An interesting analogy, closer to ML, would be to look at neuroscience. It’s an older field than ML, and it seems that the physics perspective has been fairly productive, even though not successful at providing a grand unified theory of cognition yet. Some examples:
Using methods from electric circuits to explain neurons (Hodgkin-Huxley model, cable theory)
Dynamical systems to explain phenomena like synchronization in neuronal oscillations (ex: Kuramoto model)
Ising models to model some collective behaviour of neurons
Information theory is commonly used in neuroscience to analyze neural data and model the brain (ex: efficient coding hypothesis)
Attempts at general theories of cognition like predictive processing, or the free energy principle which also have a strong physics inspiration (drawing from statistical physics, and the least action principle)
I can recommend the book Models of the Mind, from Grace Lindsay, which gives an overview of the many way physics contributed to neuroscience.

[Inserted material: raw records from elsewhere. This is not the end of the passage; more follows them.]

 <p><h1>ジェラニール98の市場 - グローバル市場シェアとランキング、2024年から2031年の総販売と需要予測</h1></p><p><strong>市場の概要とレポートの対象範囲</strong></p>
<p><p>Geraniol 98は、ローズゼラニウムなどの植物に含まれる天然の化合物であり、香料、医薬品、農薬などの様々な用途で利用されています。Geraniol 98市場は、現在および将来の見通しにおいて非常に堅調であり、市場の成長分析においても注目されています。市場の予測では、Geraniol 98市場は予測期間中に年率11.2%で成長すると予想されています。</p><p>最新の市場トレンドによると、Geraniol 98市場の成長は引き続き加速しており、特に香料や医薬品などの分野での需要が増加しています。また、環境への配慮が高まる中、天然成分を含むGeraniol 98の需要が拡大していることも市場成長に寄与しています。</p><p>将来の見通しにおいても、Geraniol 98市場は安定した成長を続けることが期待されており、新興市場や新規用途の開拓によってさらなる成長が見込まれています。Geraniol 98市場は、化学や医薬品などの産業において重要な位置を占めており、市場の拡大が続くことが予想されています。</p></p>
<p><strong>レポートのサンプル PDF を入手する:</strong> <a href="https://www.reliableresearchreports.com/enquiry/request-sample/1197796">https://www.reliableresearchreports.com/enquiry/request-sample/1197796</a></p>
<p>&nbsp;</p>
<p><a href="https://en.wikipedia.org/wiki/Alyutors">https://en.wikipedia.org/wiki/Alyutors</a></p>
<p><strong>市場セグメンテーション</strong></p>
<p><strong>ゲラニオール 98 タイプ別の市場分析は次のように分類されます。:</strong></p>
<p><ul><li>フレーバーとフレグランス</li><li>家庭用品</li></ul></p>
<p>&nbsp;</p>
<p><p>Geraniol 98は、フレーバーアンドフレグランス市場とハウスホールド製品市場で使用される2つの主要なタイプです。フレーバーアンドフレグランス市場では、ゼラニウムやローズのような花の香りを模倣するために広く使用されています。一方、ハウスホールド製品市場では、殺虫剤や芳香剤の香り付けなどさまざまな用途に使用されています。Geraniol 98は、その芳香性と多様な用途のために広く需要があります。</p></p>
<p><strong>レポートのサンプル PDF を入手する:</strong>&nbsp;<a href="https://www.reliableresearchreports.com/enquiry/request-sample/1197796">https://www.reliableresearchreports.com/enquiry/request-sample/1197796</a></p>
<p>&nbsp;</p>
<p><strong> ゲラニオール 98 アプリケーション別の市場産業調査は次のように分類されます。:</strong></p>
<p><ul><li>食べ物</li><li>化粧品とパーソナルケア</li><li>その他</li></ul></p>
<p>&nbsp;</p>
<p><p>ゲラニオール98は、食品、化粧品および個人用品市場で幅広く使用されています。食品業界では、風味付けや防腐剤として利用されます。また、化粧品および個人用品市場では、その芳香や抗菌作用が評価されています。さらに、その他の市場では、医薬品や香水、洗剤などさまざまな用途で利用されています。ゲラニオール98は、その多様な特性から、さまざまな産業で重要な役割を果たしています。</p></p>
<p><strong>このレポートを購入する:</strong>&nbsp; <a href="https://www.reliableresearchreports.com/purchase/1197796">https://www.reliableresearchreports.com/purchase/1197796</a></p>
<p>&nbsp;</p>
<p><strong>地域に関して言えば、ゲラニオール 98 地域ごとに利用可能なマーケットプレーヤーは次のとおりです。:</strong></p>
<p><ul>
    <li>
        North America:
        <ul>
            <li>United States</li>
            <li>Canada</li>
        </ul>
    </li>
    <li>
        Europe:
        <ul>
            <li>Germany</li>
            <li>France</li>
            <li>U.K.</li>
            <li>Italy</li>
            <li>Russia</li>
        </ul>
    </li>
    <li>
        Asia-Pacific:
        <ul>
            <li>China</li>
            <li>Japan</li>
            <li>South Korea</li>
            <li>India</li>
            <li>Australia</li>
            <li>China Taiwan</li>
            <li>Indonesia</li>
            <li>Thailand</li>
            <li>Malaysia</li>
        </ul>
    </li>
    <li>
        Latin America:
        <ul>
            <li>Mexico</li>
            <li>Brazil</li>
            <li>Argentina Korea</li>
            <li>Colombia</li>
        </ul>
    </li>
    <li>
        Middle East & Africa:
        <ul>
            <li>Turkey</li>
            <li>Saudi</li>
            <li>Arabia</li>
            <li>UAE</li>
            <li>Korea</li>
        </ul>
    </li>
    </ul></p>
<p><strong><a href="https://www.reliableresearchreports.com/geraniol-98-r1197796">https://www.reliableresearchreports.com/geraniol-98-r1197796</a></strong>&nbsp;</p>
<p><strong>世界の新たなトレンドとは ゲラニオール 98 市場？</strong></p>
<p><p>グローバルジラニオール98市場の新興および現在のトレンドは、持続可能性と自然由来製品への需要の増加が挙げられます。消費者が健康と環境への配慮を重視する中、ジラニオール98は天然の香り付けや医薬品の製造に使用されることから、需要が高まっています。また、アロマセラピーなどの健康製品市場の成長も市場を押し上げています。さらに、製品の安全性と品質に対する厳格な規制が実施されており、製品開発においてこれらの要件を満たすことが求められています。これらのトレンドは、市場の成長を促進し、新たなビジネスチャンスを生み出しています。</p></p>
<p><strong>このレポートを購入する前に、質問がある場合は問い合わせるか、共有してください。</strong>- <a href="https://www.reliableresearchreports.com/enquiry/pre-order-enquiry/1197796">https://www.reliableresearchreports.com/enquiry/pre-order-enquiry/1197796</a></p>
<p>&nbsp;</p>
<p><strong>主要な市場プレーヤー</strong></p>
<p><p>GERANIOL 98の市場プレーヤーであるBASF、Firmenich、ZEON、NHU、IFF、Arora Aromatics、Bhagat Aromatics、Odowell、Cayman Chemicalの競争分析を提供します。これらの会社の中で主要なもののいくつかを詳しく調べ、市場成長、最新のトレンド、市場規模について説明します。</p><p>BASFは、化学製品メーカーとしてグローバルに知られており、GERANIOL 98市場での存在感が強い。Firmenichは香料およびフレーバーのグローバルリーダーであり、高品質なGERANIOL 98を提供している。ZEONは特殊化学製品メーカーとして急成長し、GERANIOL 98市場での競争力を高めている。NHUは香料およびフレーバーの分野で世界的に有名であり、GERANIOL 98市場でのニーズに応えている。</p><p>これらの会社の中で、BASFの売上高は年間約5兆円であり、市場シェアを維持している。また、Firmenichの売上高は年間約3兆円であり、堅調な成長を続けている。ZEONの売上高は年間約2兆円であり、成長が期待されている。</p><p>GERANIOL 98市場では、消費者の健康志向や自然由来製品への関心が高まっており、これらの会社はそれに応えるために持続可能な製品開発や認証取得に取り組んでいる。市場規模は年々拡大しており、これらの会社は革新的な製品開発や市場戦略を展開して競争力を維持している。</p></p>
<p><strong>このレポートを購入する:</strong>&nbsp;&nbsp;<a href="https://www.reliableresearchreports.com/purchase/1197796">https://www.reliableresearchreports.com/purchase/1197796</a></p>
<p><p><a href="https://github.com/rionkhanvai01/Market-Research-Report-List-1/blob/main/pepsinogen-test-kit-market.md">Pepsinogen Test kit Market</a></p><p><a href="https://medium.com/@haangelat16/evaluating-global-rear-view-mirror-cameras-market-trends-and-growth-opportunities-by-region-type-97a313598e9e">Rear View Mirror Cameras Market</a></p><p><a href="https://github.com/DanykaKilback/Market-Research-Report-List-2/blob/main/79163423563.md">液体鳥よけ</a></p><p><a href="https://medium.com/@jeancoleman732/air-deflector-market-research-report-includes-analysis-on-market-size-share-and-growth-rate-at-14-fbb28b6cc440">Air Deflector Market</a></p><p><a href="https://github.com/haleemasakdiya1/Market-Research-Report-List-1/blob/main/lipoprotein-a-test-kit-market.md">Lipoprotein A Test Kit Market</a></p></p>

In principle, one might think that it would be easier to make progress using a physics perspective on AI than in neuroscience, for example because it is easier to do experiments in AI (in neuroscience we do not have access to the value of the weights, we do not always have access to all the neurons, and often it is not possible to intervene on the system).
Another perspective would be too look at the activations of an autoregressive deep learning model, e.g. a transformer, during inference as a stochastic process: the collection of activation (Xt) at some layer as random variables indexed by time t, where t is token position.
One could for example look at mutual information between the history X−t=(Xt,Xt−1,...) and the future of the activations Xt+1, or look at (conditional) mutual information between the past and future of subprocesses of Xt (note: transfer entropy can be a useful tool to quantify directed information flow between different stochastic processes). There are many information-theoretic quantities one could be looking at.
If you want to formally define a probability distribution over activations, you could maybe push forward the discrete probability distribution over tokens (in particular the predictive distribution) via the embedding map.
In the context of computational mechanics this seems like a useful perspective, for example to find belief states by optimizing mutual information between some coarse graining of the past states and future states to find belief states in a data-driven way (this is too vague stated like that, and i am working on a draft that get into more details about that perspective).